An Amazing Thing
Feb 16, 2020 | by Nancy Newbrough
The past few months had been rough for me mentally and emotionally. I think it was a combination of the holidays, expectations of me from my volunteer positions, back-to-back illnesses in our household, and ongoing efforts to deal with some past grief. Then our sweet 11-year-old family dog got an injury. The tough decision about whether to do surgery or not was on my plate. Complaining about all of that would be easy to do – but certainly not beneficial. We all have things going on in our lives that are problematic and challenging.
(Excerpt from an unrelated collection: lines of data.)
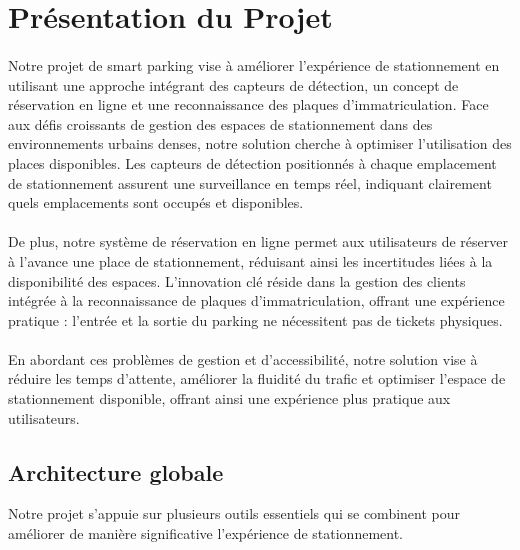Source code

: \section{Présentation du Projet}

\paragraph*{}
Notre projet de smart parking vise à améliorer l'expérience de stationnement en utilisant une approche intégrant des capteurs de détection, un concept de réservation en ligne et une reconnaissance des plaques d'immatriculation.
Face aux défis croissants de gestion des espaces de stationnement dans des environnements urbains denses, notre solution cherche à optimiser l'utilisation des places disponibles. 
Les capteurs de détection positionnés à chaque emplacement de stationnement assurent une surveillance en temps réel, indiquant clairement quels emplacements sont occupés et disponibles. 

\paragraph*{}
De plus, notre système de réservation en ligne permet aux utilisateurs de réserver à l'avance une place de stationnement, réduisant ainsi les incertitudes liées à la disponibilité des espaces. 
L'innovation clé réside dans la gestion des clients intégrée à la reconnaissance de plaques d'immatriculation, offrant une expérience pratique : l'entrée et la sortie du parking ne nécessitent pas de tickets physiques. 

\paragraph*{}
En abordant ces problèmes de gestion et d'accessibilité, notre solution vise à réduire les temps d'attente, améliorer la fluidité du trafic et optimiser l'espace de stationnement disponible, offrant ainsi une expérience plus pratique aux utilisateurs.

\clearpage

\subsection*{Architecture globale}

Notre projet s'appuie sur plusieurs outils essentiels qui se combinent pour améliorer de manière significative l'expérience de stationnement.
I was exhausted and cranky and run down. It seemed that tiredness weighed me down as I was rushing my way through each day. No longer did I have the energy to work out -- or play with my children like I have always enjoyed, and they have come to expect. It felt like I was letting my kids down and letting my husband down. Where had their happy, positive, encouraging mother and wife gone? Who had I become? The weight of the world was just too much! I was short-tempered with my children and then later would feel terrible about it – therefore, beat myself up over it. It was a vicious cycle! At last, I could not take it anymore!
One night I finally broke down and cried out to God for help, realizing I could no longer do this alone! I desperately wanted to feel joy again! Lying awake in bed praying, I begged God to help me through this. My deep desire was to wake up happy and joyful again, ready to take on the day!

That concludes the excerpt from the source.